Media Contacts
Elizabeth Weyant
MASSPIRG
Statement of MASSPIRG Staff Attorney Lizzi Weyant on the MBTA Board of Directors vote, approving a 23% fare hike on the T
“Today the Board of Directors at the MBTA voted to approve a recommended 23% fare hike by a 4-1 vote. The Board also voted to cut weekend service on the E line and eliminate some weekend commuter rail service. The Board’s vote comes after months of public meetings in which T riders and advocates urged the MBTA to find another way to close its FY13 budget gap.
A 23% fare increase is excessive and will permanently force riders off of the system.
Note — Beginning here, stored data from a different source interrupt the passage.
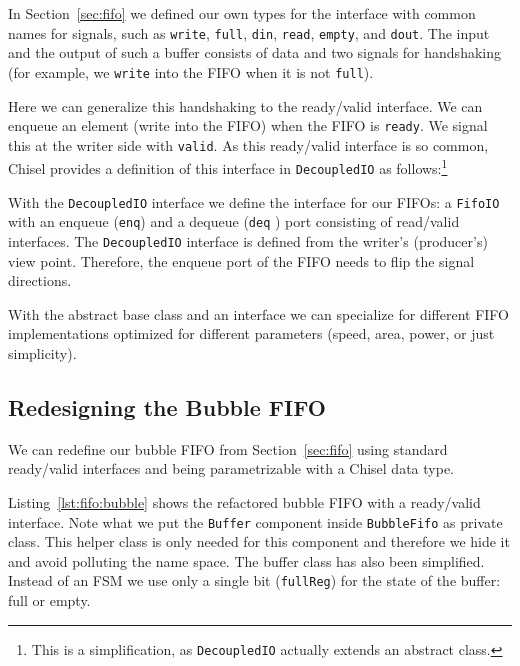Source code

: \documentclass[%
    10pt,
    headinclude, footexclude,
    openright, %
    notitlepage,
    cleardoubleempty,
    headsepline,
    pointlessnumbers,
    bibtotoc, idxtotoc,
    ]{scrbook}
\newcommand{\code}[1]{{\lstinline[basicstyle=\small\ttfamily]{#1}}}
\newcommand{\codefoot}[1]{{\lstinline[basicstyle=\footnotesize\ttfamily]{#1}}}
\begin{document}

In Section~\ref{sec:fifo} we defined our own types for the interface with common
names for signals, such as \code{write}, \code{full}, \code{din}, \code{read},
\code{empty}, and \code{dout}. The input and the output of such a buffer consists
of data and two signals for handshaking (for example, we \code{write} into the FIFO when
it is not \code{full}).

Here we can generalize this handshaking to the ready/valid interface.
We can enqueue an element (write into the FIFO) when the FIFO is \code{ready}.
We signal this at the writer side with \code{valid}.
As this ready/valid interface is so common, Chisel provides a definition
of this interface in \code{DecoupledIO} as follows:\footnote{This is a simplification,
as \codefoot{DecoupledIO} actually extends an abstract class.}


\noindent With the \code{DecoupledIO} interface we define the interface for our FIFOs:
a \code{FifoIO} with an enqueue (\code{enq}) and a dequeue (\code{deq} ) port consisting
of read/valid interfaces.
 The \code{DecoupledIO} interface is defined from the writer's (producer's) view point.
Therefore, the enqueue port of the FIFO needs to flip the signal directions.



With the abstract base class and an interface we can specialize for different
FIFO implementations optimized for different parameters (speed, area, power,
or just simplicity).

\subsection{Redesigning the Bubble FIFO}

We can redefine our bubble FIFO from Section~\ref{sec:fifo} using standard
ready/valid interfaces and being parametrizable with a Chisel data type.


Listing~\ref{lst:fifo:bubble} shows the refactored bubble FIFO with a ready/valid
interface. Note what we put the \code{Buffer} component inside \code{BubbleFifo}
as private class. This helper class is only needed for this component and therefore
we hide it and avoid polluting the name space. The buffer class has also been
simplified. Instead of an FSM we use only a single bit (\code{fullReg}) for
the state of the buffer: full or empty.
\end{document}

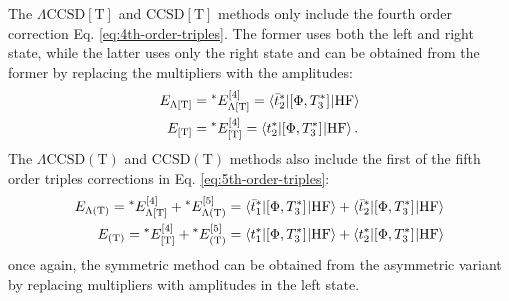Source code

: The $\Lambda\text{CCSD}[\text{T}]$\autocite{Eriksen2015-il} and
$\text{CCSD}[\text{T}]$\autocite{Urban1985-xp} methods only include the
fourth order correction Eq. \eqref{eq:4th-order-triples}.
The former uses both the left and right state, while the latter uses
only the right state and can be obtained from the former by replacing
the multipliers with the amplitudes:\autocite{Koch1997-nm,
Eriksen2015-il}
\begin{subequations}\label{eq:brackets-t}
  \begin{align}
    E_{\Lambda\text{[T]}} &= {}^* E^{[4]}_{\Lambda\text{[T]}} =
    \braket{\bar{t}_{2}^{*}| [ \Phi, T_3^{*} ]^{} | \mathrm{HF}} \\
    E_{\text{[T]}} &= {}^* E^{[4]}_{\text{[T]}} = \braket{t_{2}^{*}|
    [ \Phi, T_3^{*} ]^{} | \mathrm{HF}}.
  \end{align}
\end{subequations}
The $\Lambda\text{CCSD}(\text{T})$\autocite{Kucharski1998-qq,
Kucharski1998-oi, Crawford1998-vj} and
$\text{CCSD}(\text{T})$\autocite{Raghavachari1989-bn} methods also
include the first of the fifth order triples corrections in Eq.
\eqref{eq:5th-order-triples}:
\begin{subequations}\label{eq:parentheses-t}
 \begin{align}
  E_{\Lambda(\text{T})} = {}^* E^{[4]}_{\Lambda\text{[T]}} + {}^* E^{[5]}_{\Lambda\text{(T)}}
  &=
    \braket{\bar{t}_{1}^{*} | [ \Phi, T_3^{*} ]^{} | \mathrm{HF}}
    +
    \braket{\bar{t}_{2}^{*}| [ \Phi, T_3^{*} ]^{} | \mathrm{HF}}
    \\
  E_{(\text{T})} = {}^* E^{[4]}_{\text{[T]}} + {}^* E^{[5]}_{\text{(T)}}
  &=
    \braket{t_{1}^{*} | [ \Phi, T_3^{*} ]^{} | \mathrm{HF}}
    +
    \braket{t_{2}^{*}| [ \Phi, T_3^{*} ]^{} | \mathrm{HF}}
 \end{align}
\end{subequations}
once again, the symmetric method can be obtained from the asymmetric
variant by replacing multipliers with amplitudes in the left state.


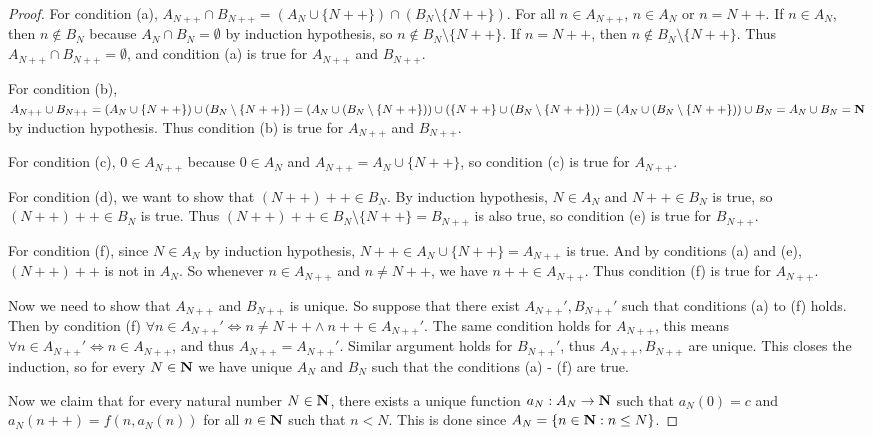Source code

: \begin{proof}
    For condition (a), \(A_{N++} \cap B_{N++} = (A_N \cup \{N++\}) \cap (B_N \setminus \{N++\})\).
    For all \(n \in A_{N++}\), \(n \in A_N\) or \(n = N++\).
    If \(n \in A_N\), then \(n \notin B_N\) because \(A_N \cap B_N = \emptyset\) by induction hypothesis, so \(n \notin B_N \setminus \{N++\}\).
    If \(n = N++\), then \(n \notin B_N \setminus \{N++\}\).
    Thus \(A_{N++} \cap B_{N++} = \emptyset\), and condition (a) is true for \(A_{N++}\) and \(B_{N++}\).

    For condition (b), \(A_{N++} \cup B_{N++} = (A_N \cup \{N++\}) \cup (B_N \setminus \{N++\}) = (A_N \cup (B_N \setminus \{N++\})) \cup (\{N++\} \cup (B_N \setminus \{N++\})) = (A_N \cup (B_N \setminus \{N++\})) \cup B_N = A_N \cup B_N = \mathbf{N}\) by induction hypothesis.
    Thus condition (b) is true for \(A_{N++}\) and \(B_{N++}\).

    For condition (c), \(0 \in A_{N++}\) because \(0 \in A_N\) and \(A_{N++} = A_N \cup \{N++\}\), so condition (c) is true for \(A_{N++}\).

    For condition (d), we want to show that \((N++)++ \in B_N\).
    By induction hypothesis, \(N \in A_N\) and \(N++ \in B_N\) is true, so \((N++)++ \in B_N\) is true.
    Thus \((N++)++ \in B_N \setminus \{N++\} = B_{N++}\) is also true, so condition (e) is true for \(B_{N++}\).

    For condition (f), since \(N \in A_N\) by induction hypothesis, \(N++ \in A_N \cup \{N++\} = A_{N++}\) is true.
    And by conditions (a) and (e), \((N++)++\) is not in \(A_N\).
    So whenever \(n \in A_{N++}\) and \(n \neq N++\), we have \(n++ \in A_{N++}\).
    Thus condition (f) is true for \(A_{N++}\).

    Now we need to show that \(A_{N++}\) and \(B_{N++}\) is unique.
    So suppose that there exist \(A_{N++}', B_{N++}'\) such that conditions (a) to (f) holds.
    Then by condition (f) \(\forall n \in A_{N++}' \iff n \neq N++ \land n++ \in A_{N++}'\).
    The same condition holds for \(A_{N++}\), this means \(\forall n \in A_{N++}' \iff n \in A_{N++}\), and thus \(A_{N++} = A_{N++}'\).
    Similar argument holds for \(B_{N++}'\), thus \(A_{N++}, B_{N++}\) are unique.
    This closes the induction, so for every \(N \in \mathbf{N}\) we have unique \(A_N\) and \(B_N\) such that the conditions (a) - (f) are true.

    Now we claim that for every natural number \(N \in \mathbf{N}\), there exists a unique function \(a_N : A_N \to \mathbf{N}\) such that \(a_N(0) = c\) and \(a_N(n++) = f(n, a_{N}(n))\) for all \(n \in \mathbf{N}\) such that \(n < N\).
    This is done since \(A_N = \{n \in \mathbf{N} : n \leq N\}\).
\end{proof}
The MBTA’s mission is aimed at growing ridership, but a fare hike of this magnitude will mean that thousands of riders will immediately stop using public transportation because it will be more affordable to get back into their cars.
Further, the Board’s decision relies on $60 million in legislative support, with those funds coming from a vehicle registration surplus fund, a tort reform cap, and other sources. But the legislature must go beyond this proposal and come up with a solution so that we can increase ridership and fix our broken public transportation system.
If the public meetings showed nothing else, they clearly illustrated that there is overwhelming support for increased investments in public transportation. We need the legislature to come up with at least $60 million to deal with the short-term gap and stave off draconian service cuts that will follow if that money never materializes.
But it will be just as important for the legislature to find a long-term solution in order to fill a growing transportation funding gap, projected to be over $100 million for FY14, with regional transportation authorities across the state contemplating similar fare hikes and service cuts and crumbling roads and bridges in every corner of the commonwealth.
Our decision-makers must come up with a long-term solution to address our transportation needs. The history of under-funding needs to end immediately so that we can avoid more fare hikes and service cuts next year, and so that we can have the kind of 21st century transportation system that we need and want.”